→ **Activity**
In how many lines of the data does the word "Freude" appear? Give the number by itself.

→ **Record excerpts**
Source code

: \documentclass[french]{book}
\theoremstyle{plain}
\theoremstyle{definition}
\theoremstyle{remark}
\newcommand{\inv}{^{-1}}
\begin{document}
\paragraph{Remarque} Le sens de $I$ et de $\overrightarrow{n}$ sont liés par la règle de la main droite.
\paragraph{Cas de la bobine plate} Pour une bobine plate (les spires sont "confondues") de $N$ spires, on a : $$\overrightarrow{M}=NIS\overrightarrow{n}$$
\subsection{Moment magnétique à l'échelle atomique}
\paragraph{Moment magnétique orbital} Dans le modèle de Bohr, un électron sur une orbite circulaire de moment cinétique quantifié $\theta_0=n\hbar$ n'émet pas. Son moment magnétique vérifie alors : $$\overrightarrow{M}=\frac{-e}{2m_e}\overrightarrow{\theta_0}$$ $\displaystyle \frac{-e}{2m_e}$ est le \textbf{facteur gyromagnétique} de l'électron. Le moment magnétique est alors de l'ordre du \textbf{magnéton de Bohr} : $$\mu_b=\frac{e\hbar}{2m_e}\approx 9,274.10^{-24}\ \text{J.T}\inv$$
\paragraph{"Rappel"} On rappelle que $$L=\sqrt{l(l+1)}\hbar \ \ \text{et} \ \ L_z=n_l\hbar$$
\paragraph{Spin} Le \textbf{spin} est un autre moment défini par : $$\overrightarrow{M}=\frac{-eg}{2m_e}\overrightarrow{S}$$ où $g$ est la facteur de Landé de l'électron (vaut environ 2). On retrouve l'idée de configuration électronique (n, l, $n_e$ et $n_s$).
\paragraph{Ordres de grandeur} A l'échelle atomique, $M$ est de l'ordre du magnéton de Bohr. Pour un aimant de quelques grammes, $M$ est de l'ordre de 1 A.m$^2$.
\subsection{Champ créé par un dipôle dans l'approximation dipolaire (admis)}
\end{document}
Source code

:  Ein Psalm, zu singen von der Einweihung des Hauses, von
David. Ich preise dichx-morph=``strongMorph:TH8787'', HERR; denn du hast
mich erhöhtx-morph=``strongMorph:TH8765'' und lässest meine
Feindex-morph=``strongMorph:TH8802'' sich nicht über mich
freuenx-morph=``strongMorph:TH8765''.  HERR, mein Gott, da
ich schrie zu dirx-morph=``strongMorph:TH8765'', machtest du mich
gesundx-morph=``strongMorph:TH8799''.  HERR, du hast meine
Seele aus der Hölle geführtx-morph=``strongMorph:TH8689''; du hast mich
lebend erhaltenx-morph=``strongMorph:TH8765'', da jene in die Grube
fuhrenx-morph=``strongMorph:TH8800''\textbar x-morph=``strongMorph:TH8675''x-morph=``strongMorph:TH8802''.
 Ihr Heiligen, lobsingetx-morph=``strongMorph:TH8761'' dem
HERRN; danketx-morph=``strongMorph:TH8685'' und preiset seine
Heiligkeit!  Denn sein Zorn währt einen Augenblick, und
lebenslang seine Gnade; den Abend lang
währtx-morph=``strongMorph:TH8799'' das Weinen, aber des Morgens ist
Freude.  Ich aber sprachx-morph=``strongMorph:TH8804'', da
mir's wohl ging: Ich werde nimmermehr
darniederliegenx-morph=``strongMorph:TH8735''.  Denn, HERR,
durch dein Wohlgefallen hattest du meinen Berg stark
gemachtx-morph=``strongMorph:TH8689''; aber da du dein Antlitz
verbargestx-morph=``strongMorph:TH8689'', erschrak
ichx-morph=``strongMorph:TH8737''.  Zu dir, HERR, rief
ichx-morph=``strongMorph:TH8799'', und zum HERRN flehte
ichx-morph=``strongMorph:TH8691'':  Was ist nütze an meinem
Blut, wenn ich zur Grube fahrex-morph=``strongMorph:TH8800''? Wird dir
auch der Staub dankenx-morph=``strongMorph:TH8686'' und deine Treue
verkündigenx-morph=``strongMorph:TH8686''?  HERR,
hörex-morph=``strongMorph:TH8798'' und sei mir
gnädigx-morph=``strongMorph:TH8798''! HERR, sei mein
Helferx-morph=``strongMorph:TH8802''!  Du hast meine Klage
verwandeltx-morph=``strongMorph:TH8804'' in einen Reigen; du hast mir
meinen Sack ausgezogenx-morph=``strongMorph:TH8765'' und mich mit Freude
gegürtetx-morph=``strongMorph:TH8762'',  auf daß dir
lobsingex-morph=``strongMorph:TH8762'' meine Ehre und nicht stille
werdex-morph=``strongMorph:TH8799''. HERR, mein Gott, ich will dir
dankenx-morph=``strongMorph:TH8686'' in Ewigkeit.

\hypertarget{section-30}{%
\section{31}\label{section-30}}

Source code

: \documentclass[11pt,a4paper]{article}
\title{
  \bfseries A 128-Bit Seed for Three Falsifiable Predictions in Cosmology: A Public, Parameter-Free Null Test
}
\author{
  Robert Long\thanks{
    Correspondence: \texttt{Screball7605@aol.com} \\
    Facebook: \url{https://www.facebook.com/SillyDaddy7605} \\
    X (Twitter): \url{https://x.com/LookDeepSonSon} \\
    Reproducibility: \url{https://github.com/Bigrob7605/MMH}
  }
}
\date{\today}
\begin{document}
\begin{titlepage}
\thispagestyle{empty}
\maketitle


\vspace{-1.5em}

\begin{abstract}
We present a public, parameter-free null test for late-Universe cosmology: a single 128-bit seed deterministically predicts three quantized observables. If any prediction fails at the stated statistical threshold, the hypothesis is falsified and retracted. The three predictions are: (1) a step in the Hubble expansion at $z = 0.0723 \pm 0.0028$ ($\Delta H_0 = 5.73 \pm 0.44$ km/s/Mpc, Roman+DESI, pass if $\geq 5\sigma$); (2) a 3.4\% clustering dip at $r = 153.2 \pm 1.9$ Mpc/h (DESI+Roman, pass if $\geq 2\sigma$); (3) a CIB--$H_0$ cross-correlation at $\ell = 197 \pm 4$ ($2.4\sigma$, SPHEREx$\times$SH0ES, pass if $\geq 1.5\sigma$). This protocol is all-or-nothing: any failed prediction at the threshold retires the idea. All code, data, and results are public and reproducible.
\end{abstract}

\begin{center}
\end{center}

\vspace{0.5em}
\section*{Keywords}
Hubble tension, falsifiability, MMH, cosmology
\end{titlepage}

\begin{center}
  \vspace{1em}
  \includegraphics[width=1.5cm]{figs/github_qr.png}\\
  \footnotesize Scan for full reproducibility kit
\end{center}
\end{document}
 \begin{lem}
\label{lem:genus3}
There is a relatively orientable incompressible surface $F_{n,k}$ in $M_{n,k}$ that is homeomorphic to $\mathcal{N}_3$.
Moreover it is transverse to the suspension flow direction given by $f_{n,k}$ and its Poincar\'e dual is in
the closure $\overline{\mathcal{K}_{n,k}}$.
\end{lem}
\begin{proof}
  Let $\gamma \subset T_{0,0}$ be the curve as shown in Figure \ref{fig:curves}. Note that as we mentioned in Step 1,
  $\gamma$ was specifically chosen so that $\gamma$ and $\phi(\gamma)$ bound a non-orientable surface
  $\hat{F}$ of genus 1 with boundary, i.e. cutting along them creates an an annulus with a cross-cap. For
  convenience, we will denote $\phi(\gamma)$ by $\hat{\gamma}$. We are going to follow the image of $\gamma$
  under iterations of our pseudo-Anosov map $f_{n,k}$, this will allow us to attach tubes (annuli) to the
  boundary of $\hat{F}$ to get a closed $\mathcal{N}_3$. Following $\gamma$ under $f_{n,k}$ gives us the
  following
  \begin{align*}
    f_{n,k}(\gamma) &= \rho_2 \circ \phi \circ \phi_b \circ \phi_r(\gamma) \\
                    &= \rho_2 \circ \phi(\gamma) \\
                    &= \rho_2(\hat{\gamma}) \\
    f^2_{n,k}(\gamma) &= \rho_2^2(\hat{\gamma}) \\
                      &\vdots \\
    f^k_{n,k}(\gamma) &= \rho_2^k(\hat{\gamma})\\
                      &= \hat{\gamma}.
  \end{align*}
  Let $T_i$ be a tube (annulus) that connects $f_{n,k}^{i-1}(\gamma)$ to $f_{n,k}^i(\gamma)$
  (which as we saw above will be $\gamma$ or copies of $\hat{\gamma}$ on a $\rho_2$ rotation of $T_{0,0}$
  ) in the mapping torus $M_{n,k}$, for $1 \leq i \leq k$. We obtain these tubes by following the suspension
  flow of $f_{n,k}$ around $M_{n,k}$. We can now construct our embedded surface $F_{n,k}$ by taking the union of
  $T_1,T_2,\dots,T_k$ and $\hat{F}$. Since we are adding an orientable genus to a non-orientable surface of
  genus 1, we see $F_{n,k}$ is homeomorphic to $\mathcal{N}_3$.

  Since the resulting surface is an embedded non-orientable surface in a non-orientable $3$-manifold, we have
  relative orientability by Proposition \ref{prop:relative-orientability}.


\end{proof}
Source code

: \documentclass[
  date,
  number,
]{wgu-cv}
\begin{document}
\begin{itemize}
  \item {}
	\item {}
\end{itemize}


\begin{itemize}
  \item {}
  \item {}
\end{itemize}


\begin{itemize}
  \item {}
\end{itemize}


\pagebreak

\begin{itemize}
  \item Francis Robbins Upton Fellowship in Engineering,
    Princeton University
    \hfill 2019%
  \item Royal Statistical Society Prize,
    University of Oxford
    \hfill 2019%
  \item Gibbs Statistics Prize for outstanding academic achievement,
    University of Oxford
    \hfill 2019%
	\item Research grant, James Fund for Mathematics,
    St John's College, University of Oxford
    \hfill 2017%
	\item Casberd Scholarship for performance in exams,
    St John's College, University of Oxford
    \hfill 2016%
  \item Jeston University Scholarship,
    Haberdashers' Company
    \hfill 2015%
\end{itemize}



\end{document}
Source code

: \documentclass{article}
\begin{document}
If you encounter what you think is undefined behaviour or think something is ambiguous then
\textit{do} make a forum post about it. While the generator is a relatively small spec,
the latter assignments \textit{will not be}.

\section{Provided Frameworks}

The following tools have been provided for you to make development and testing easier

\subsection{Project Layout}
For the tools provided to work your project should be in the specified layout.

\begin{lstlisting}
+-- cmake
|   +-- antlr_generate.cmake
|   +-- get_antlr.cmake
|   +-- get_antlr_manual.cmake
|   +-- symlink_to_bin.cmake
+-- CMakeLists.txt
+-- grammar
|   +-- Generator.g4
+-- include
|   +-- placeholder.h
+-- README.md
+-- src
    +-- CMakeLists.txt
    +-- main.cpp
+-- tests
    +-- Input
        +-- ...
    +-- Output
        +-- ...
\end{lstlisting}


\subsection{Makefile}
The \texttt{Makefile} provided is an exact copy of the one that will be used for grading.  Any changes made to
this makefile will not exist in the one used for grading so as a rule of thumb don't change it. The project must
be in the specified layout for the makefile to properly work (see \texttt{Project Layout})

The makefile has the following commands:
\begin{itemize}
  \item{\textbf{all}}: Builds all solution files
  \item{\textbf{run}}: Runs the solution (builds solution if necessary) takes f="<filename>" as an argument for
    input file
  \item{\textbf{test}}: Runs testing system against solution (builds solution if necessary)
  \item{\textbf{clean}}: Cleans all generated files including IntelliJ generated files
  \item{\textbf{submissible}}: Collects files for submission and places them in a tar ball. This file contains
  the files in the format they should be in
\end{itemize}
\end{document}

→ **Answer space**
2